[AIM OF THE EXERCISE]:
The answer is the number of lines in the data that contain the word "files"; give it alone.

════════

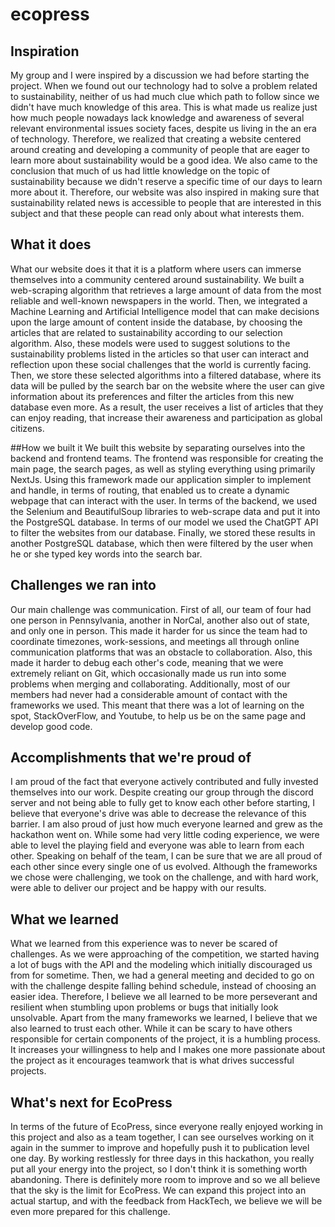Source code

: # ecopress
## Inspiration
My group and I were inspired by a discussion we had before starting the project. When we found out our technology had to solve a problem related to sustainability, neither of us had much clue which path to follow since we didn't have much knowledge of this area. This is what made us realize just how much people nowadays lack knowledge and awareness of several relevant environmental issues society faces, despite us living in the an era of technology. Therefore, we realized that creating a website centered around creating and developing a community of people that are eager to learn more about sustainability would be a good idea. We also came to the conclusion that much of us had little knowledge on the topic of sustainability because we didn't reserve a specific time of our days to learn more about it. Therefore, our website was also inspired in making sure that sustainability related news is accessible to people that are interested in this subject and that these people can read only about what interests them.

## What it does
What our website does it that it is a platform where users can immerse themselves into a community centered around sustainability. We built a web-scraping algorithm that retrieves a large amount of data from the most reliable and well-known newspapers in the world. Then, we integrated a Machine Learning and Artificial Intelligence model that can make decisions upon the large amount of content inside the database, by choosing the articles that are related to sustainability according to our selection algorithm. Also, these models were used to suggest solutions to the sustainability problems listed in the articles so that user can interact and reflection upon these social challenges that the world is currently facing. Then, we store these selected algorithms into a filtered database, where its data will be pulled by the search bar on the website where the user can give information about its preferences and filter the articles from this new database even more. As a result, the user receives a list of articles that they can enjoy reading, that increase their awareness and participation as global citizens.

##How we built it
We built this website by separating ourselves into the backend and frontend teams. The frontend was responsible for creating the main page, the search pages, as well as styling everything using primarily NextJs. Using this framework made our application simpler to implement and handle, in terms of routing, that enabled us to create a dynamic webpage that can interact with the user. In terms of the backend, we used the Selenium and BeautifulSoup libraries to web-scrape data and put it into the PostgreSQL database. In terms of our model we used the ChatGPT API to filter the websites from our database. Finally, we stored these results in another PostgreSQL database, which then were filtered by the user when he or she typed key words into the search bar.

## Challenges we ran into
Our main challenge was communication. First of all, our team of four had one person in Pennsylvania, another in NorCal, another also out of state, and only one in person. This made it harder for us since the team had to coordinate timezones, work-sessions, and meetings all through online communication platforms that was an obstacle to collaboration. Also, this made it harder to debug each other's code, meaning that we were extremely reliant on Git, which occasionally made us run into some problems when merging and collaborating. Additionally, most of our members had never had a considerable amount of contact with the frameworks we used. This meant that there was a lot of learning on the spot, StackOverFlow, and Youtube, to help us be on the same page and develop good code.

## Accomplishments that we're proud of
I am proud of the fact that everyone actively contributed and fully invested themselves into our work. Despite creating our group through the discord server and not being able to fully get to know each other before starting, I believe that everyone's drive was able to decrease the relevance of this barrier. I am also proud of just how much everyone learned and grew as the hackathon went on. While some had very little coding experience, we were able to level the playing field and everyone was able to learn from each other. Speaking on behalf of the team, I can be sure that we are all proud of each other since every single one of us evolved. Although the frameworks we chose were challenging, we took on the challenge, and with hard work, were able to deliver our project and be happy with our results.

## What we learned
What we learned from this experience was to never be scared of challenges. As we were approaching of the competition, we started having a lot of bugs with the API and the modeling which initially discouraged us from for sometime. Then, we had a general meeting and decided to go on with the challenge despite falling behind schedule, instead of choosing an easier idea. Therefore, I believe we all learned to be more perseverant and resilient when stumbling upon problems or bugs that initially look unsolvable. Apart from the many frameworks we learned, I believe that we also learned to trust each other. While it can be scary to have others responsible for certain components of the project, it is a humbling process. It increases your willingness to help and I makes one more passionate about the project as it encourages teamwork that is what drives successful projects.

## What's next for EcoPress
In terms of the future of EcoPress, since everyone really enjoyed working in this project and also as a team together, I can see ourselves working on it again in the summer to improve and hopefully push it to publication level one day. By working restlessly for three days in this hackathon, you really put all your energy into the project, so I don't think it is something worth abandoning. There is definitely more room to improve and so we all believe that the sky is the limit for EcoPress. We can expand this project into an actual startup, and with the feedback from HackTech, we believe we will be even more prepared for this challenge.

════════

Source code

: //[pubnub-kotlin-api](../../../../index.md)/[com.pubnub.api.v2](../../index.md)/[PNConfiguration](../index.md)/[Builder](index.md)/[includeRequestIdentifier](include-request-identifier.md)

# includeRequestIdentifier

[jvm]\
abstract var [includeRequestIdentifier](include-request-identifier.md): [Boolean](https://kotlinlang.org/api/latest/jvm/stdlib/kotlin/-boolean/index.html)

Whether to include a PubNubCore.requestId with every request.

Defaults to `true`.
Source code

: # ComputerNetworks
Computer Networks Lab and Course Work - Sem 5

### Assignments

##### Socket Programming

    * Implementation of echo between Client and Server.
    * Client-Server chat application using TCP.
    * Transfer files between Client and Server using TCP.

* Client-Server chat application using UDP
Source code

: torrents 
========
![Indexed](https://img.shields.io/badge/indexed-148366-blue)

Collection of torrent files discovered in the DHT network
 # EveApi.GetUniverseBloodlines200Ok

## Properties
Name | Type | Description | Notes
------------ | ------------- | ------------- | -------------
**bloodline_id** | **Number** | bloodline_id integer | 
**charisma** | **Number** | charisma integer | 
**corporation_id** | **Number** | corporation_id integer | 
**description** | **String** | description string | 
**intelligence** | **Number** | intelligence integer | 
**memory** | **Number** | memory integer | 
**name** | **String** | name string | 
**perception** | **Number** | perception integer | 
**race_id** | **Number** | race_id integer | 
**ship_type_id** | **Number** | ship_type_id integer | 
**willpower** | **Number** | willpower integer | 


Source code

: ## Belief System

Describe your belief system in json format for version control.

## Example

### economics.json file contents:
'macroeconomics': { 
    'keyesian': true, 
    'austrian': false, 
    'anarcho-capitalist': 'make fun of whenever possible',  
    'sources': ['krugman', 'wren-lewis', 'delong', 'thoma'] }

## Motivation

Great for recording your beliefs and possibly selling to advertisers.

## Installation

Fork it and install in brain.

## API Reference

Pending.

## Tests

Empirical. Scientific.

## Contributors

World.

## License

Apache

════════

[SOLUTION FOR THIS TASK]:
2